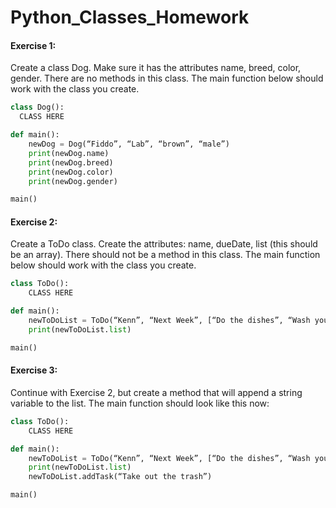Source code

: # Python_Classes_Homework

#### Exercise 1:
Create a class Dog. Make sure it has the attributes name, breed, color, gender. There are no methods in this class. The main function below should work with the class you create.

```python
class Dog():
  CLASS HERE

def main():
	newDog = Dog(“Fiddo”, “Lab”, “brown”, “male”)
	print(newDog.name)
	print(newDog.breed)
	print(newDog.color)
	print(newDog.gender)

main()
```


#### Exercise 2:
Create a ToDo class. Create the attributes: name, dueDate, list (this should be an array). There should not be a method in this class. The main function below should work with the class you create.

```python
class ToDo():
	CLASS HERE

def main():
	newToDoList = ToDo(“Kenn”, “Next Week”, [“Do the dishes”, “Wash your clothes”])
	print(newToDoList.list)

main()
```

#### Exercise 3:
Continue with Exercise 2, but create a method that will append a string variable to the list. The main function should look like this now:

```python
class ToDo():
	CLASS HERE

def main():
	newToDoList = ToDo(“Kenn”, “Next Week”, [“Do the dishes”, “Wash your clothes”])
	print(newToDoList.list)
	newToDoList.addTask(“Take out the trash”)

main()
```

▶ PROBLEM TO SOLVE:
Copy each line from the entries above that has the word "print" in it.

▶ ANSWER BOX:
	print(newDog.name)
	print(newDog.breed)
	print(newDog.color)
	print(newDog.gender)
	print(newToDoList.list)
	print(newToDoList.list)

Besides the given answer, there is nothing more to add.